July 5, 2024
AI Agents Utilized for Explaining Other AI Systems

AI Agents Utilized for Explaining Other AI Systems

Researchers at MIT’s Computer Science and Artificial Intelligence Laboratory (CSAIL) have introduced a new approach that utilizes AI models to experiment on and explain the behavior of other systems. This method incorporates automated interpretability agents (AIAs) built from pretrained language models to produce intuitive explanations of computations within trained networks.

The AIAs are designed to mimic the experimental processes of scientists, allowing them to plan and execute tests on computational systems and generate explanations in various forms. These explanations include language descriptions of system behavior and failures, as well as code that replicates the system’s operations.

The researchers have also developed a function interpretation and description (FIND) benchmark to evaluate the quality of descriptions of real-world network components. FIND consists of a variety of functions that resemble computations inside trained networks, along with descriptions of their behavior. The benchmark enables the comparison of AIAs with other interpretability methods.

One of the challenges in evaluating descriptions is the lack of access to ground-truth labels or descriptions of learned computations. The FIND benchmark addresses this issue by providing a reliable standard for evaluating interpretability procedures. Explanations of functions can be assessed against the function descriptions in the benchmark.

The AIAs have the potential to surface behaviors that might be difficult for scientists to detect. The language models equipped with tools for probing other systems can effectively design experiments, enabling a deeper understanding of complex AI systems.

The researchers at CSAIL recognize that interpretability is a multifaceted field, and existing approaches are specific to individual questions and modalities like vision or language. Interpretability agents built from language models, however, provide a general interface for explaining other systems, integrating results across experiments and different modalities.

As the models used for explaining become black boxes themselves, external evaluations of interpretability methods become increasingly important. The researchers’ benchmark addresses this need by providing a suite of functions modeled after real-world behavior. The benchmark introduces complexity to simple functions by incorporating noise, composing functions, and simulating biases, allowing for a realistic evaluation of interpretability methods.

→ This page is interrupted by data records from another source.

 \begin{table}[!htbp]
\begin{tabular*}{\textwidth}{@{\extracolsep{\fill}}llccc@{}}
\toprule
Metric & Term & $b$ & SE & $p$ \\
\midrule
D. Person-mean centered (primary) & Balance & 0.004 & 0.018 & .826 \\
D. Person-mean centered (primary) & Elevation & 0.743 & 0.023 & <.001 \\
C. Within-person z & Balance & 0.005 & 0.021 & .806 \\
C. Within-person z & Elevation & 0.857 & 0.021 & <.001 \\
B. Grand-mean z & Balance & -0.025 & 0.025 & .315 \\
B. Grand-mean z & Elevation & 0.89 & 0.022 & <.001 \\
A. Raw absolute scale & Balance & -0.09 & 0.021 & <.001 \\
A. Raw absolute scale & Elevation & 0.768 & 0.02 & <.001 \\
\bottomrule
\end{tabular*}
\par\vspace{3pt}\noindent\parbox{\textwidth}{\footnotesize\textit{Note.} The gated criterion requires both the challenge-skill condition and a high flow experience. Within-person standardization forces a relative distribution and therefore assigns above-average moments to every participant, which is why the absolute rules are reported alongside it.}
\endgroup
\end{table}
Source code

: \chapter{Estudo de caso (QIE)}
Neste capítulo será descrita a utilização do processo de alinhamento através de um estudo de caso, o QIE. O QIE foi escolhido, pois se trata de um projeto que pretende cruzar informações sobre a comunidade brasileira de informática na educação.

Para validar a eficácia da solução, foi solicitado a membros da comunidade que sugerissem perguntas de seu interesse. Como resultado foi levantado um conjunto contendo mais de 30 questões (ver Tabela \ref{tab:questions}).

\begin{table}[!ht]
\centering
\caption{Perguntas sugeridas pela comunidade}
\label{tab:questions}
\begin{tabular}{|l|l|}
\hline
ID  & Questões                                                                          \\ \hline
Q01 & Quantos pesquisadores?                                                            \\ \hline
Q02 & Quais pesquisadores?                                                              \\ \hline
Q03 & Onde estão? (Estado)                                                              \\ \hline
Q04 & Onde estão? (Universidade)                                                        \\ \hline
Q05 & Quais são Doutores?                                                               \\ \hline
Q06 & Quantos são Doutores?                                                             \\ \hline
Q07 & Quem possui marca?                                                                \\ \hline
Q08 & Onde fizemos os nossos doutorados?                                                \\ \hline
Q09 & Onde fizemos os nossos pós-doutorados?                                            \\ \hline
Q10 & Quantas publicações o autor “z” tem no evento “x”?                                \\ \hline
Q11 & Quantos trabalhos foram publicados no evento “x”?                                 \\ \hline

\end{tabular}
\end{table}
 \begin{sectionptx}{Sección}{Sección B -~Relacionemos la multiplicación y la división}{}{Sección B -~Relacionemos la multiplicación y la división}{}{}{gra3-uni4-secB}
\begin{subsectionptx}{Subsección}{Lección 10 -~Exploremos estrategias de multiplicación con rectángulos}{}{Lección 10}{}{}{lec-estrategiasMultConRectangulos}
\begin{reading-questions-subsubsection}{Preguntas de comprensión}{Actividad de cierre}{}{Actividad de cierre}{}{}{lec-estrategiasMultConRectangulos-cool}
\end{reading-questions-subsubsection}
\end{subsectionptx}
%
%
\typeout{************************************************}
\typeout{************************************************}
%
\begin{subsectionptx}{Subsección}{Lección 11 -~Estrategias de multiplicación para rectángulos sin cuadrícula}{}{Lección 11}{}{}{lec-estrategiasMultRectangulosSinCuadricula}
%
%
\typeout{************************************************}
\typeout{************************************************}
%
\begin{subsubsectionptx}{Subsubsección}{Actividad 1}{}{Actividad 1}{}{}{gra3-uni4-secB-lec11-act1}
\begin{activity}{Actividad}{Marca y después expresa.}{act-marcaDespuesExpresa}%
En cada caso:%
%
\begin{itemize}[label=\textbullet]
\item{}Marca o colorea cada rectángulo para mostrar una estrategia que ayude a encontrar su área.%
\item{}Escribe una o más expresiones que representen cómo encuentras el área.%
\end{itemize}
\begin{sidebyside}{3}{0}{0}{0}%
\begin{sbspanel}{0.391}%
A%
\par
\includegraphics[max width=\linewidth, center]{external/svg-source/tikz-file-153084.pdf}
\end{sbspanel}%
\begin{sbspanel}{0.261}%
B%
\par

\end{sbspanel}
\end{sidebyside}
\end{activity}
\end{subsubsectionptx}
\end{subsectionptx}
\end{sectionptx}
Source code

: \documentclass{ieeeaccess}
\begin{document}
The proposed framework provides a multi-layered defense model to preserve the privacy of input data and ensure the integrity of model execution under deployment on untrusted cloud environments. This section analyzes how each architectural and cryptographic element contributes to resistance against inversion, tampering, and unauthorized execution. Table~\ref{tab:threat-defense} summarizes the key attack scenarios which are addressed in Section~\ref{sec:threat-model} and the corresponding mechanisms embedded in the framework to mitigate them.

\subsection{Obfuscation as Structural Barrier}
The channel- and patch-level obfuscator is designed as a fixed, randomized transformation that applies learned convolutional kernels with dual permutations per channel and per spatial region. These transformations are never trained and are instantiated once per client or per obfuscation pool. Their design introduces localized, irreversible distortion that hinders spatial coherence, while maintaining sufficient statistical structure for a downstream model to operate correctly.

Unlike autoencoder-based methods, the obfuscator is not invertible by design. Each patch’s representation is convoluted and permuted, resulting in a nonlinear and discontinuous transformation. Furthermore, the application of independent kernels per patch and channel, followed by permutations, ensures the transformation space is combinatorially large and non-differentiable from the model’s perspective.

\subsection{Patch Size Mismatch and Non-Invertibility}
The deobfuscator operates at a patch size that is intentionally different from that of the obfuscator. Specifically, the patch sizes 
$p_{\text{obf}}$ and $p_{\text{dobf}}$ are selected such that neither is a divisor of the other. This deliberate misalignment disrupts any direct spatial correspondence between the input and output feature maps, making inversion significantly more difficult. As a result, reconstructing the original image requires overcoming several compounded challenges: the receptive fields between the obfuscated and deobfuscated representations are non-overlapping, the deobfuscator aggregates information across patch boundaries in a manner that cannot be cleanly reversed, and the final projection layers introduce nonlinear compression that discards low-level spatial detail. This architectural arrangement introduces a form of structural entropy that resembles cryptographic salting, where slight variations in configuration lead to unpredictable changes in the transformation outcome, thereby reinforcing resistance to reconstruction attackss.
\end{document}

The effectiveness of the AIAs and existing interpretability methods is evaluated using an innovative protocol. For tasks that require replicating functions in code, the AI-generated estimations are compared to the ground-truth functions. For tasks involving natural language descriptions of functions, the researchers developed a specialized language model that evaluates the accuracy and coherence of the AI-generated descriptions.

While the AIAs outperform existing interpretability approaches, they still struggle to accurately describe almost half of the functions in the benchmark. This is often due to insufficient sampling in areas with noise or irregular behavior. To address this issue, the researchers guided the AIAs’ exploration by initializing their search with specific, relevant inputs, which significantly improved interpretation accuracy.

The researchers are also developing a toolkit to enhance the AIAs’ ability to conduct precise experiments on neural networks. This toolkit aims to provide better tools for input selection and hypothesis testing, enabling more nuanced and accurate analysis of neural networks.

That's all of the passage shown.